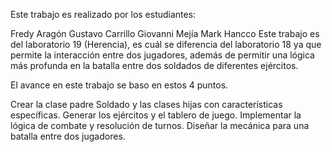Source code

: Este trabajo es realizado por los estudiantes:

Fredy Aragón
Gustavo Carrillo
Giovanni Mejía
Mark Hancco
Este trabajo es del laboratorio 19 (Herencia), es cuál se diferencia del laboratorio 18 ya que permite la interacción entre dos jugadores, además de permitir una lógica más profunda en la batalla entre dos soldados de diferentes ejércitos.

El avance en este trabajo se baso en estos 4 puntos.

Crear la clase padre Soldado y las clases hijas con características específicas.
Generar los ejércitos y el tablero de juego.
Implementar la lógica de combate y resolución de turnos.
Diseñar la mecánica para una batalla entre dos jugadores.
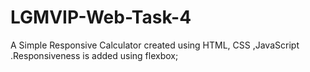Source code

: # LGMVIP-Web-Task-4
A Simple Responsive Calculator created using HTML, CSS ,JavaScript .Responsiveness is added using flexbox;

Description of the task >>
Retrieve each line of the data in which the word "ejércitos" can be found.

Output for this exercise >>
Este trabajo es del laboratorio 19 (Herencia), es cuál se diferencia del laboratorio 18 ya que permite la interacción entre dos jugadores, además de permitir una lógica más profunda en la batalla entre dos soldados de diferentes ejércitos.
Generar los ejércitos y el tablero de juego.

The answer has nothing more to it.